**Exercise description**
Among the lines of the records, find all that carry the word "median" and copy them.
Top of Recorded information
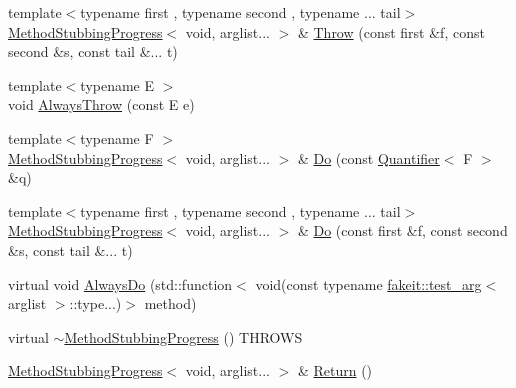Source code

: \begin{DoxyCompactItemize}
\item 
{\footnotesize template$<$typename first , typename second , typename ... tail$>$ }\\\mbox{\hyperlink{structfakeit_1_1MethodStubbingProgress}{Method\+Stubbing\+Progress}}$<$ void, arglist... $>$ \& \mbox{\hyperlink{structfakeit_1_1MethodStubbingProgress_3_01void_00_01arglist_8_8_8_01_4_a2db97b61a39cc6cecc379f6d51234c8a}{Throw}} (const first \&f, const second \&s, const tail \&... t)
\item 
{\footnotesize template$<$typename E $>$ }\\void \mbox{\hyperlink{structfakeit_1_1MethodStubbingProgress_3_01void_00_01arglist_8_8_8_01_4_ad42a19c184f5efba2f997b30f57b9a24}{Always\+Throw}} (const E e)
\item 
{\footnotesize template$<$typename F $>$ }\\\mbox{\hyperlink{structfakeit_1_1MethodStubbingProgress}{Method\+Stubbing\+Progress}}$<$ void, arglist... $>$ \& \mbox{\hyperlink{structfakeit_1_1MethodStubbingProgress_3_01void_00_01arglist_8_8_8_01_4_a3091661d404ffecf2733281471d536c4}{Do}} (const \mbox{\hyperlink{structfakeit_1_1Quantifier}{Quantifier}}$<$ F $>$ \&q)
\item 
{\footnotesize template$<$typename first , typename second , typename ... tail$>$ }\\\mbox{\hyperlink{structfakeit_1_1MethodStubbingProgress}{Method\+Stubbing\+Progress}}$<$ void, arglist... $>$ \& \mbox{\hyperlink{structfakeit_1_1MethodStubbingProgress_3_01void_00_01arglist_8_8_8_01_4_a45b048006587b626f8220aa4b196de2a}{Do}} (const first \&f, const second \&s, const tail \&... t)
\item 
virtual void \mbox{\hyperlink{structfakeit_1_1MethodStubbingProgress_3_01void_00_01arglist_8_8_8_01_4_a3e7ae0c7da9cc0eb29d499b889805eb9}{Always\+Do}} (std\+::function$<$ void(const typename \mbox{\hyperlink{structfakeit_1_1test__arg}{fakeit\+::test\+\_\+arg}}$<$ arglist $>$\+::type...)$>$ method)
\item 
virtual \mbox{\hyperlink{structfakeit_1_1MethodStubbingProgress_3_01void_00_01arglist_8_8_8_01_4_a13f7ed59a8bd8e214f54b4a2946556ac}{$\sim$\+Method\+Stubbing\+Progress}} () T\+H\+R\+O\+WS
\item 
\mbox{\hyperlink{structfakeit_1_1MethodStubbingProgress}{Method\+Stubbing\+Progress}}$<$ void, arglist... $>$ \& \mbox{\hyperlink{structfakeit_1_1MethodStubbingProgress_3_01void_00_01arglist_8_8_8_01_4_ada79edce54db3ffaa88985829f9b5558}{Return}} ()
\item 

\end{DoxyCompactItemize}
Bottom of Recorded information
Top of Recorded information
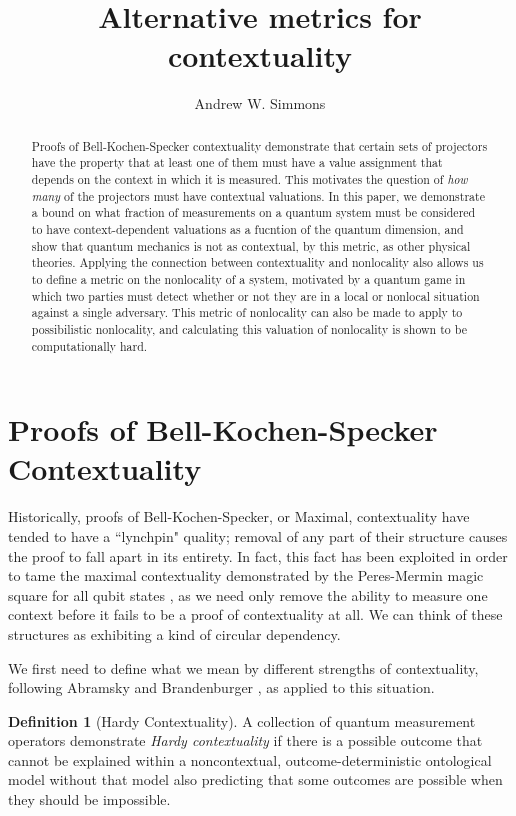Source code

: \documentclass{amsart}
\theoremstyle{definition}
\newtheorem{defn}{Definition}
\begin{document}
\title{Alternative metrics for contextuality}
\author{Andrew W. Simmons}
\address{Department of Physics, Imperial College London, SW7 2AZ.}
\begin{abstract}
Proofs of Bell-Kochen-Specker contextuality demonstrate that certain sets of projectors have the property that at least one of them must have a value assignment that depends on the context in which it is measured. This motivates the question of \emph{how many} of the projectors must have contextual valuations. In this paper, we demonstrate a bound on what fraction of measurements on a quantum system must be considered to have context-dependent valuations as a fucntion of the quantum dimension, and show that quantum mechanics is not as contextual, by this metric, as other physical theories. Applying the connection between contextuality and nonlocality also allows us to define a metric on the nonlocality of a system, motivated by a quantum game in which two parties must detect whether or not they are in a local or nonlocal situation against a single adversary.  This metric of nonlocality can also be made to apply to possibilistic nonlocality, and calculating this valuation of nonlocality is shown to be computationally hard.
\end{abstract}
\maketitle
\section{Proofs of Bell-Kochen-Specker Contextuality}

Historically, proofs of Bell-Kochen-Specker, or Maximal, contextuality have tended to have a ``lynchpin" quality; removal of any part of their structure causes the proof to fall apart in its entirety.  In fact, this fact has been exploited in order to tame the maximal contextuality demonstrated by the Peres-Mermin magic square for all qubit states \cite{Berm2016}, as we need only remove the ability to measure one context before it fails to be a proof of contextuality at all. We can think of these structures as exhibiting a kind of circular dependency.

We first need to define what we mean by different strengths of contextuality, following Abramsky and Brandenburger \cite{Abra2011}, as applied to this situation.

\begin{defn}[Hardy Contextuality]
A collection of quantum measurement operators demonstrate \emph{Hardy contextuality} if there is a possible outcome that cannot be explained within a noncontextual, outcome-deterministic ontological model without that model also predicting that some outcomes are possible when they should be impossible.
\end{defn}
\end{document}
Bottom of Recorded information
Top of Recorded information
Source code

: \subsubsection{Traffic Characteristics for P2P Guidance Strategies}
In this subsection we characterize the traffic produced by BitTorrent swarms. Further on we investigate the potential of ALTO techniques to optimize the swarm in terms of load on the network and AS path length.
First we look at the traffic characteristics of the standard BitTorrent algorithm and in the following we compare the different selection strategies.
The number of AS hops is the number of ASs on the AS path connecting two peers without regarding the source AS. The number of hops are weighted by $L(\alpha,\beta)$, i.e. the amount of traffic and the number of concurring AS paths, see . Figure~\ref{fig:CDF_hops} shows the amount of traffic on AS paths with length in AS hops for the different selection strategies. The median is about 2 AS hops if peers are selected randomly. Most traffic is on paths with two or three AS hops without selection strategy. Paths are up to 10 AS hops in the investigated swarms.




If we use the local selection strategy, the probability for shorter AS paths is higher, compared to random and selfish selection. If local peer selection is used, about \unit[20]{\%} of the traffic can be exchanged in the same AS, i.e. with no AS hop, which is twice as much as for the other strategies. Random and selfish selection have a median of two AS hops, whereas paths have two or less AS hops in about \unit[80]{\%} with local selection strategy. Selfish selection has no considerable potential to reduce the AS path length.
Bottom of Recorded information
**Written solution**
The number of AS hops is the number of ASs on the AS path connecting two peers without regarding the source AS. The number of hops are weighted by $L(\alpha,\beta)$, i.e. the amount of traffic and the number of concurring AS paths, see . Figure~\ref{fig:CDF_hops} shows the amount of traffic on AS paths with length in AS hops for the different selection strategies. The median is about 2 AS hops if peers are selected randomly. Most traffic is on paths with two or three AS hops without selection strategy. Paths are up to 10 AS hops in the investigated swarms.
If we use the local selection strategy, the probability for shorter AS paths is higher, compared to random and selfish selection. If local peer selection is used, about \unit[20]{\%} of the traffic can be exchanged in the same AS, i.e. with no AS hop, which is twice as much as for the other strategies. Random and selfish selection have a median of two AS hops, whereas paths have two or less AS hops in about \unit[80]{\%} with local selection strategy. Selfish selection has no considerable potential to reduce the AS path length.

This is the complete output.